## TASK REQUIREMENTS
Filter the records below, keeping only lines with the string "deletion".

## EXERCISE MATERIALS
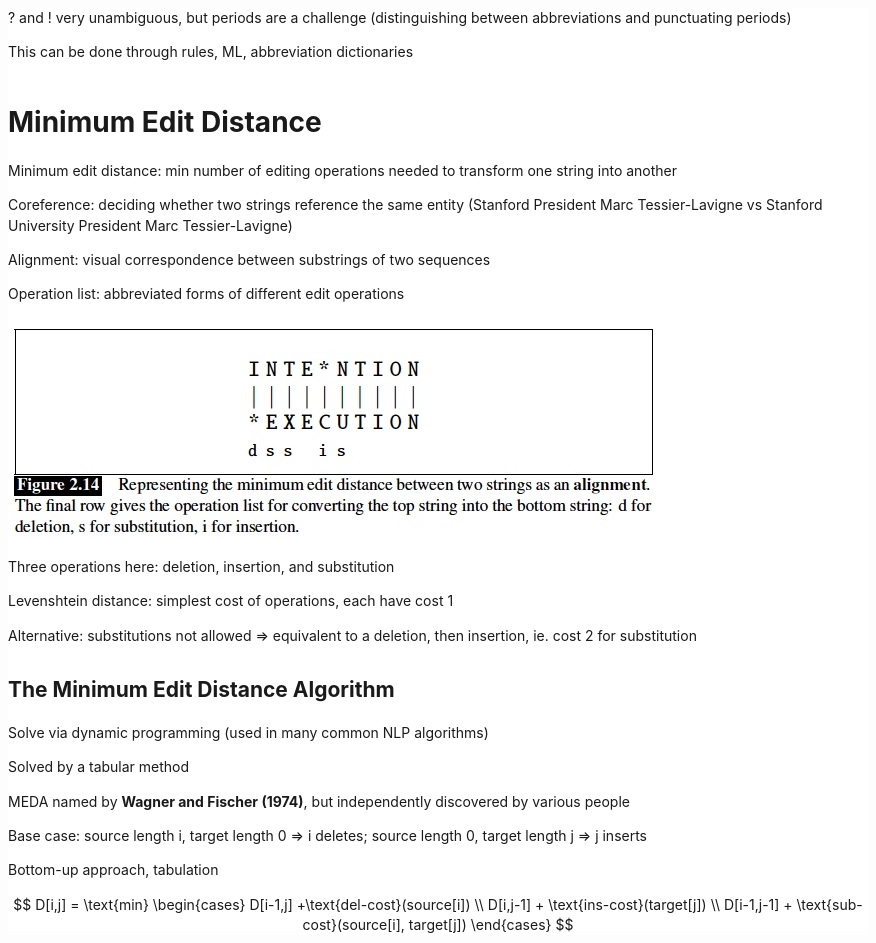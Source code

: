 ? and ! very unambiguous, but periods are a challenge (distinguishing between abbreviations and punctuating periods)

This can be done through rules, ML, abbreviation dictionaries 

# Minimum Edit Distance

Minimum edit distance: min number of editing operations needed to transform one string into another 

Coreference: deciding whether two strings reference the same entity (Stanford President Marc Tessier-Lavigne vs Stanford University President Marc Tessier-Lavigne)

Alignment: visual correspondence between substrings of two sequences

Operation list: abbreviated forms of different edit operations 

![Screen Shot 2023-05-26 at 3.17.38 PM.jpg](2%20Regular%20Expressions,%20Text%20Normalization,%20Edit%20Di%2032e456c95cdc489f87c6ee1656430741/Screen_Shot_2023-05-26_at_3.17.38_PM.jpg)

Three operations here: deletion, insertion, and substitution

Levenshtein distance: simplest cost of operations, each have cost 1

Alternative: substitutions not allowed ⇒ equivalent to a deletion, then insertion, ie. cost 2 for substitution 

## The Minimum Edit Distance Algorithm

Solve via dynamic programming (used in many common NLP algorithms) 

Solved by a tabular method

MEDA named by **************************************************Wagner and Fischer (1974)**************************************************, but independently discovered by various people

Base case: source length i, target length 0 ⇒ i deletes; source length 0, target length j ⇒ j inserts

Bottom-up approach, tabulation 

$$
D[i,j] = \text{min} 
\begin{cases}
D[i-1,j] +\text{del-cost}(source[i]) \\
D[i,j-1] + \text{ins-cost}(target[j]) \\
D[i-1,j-1] + \text{sub-cost}(source[i], target[j])
\end{cases}
$$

## ANSWER BELOW
Three operations here: deletion, insertion, and substitution
Alternative: substitutions not allowed ⇒ equivalent to a deletion, then insertion, ie. cost 2 for substitution 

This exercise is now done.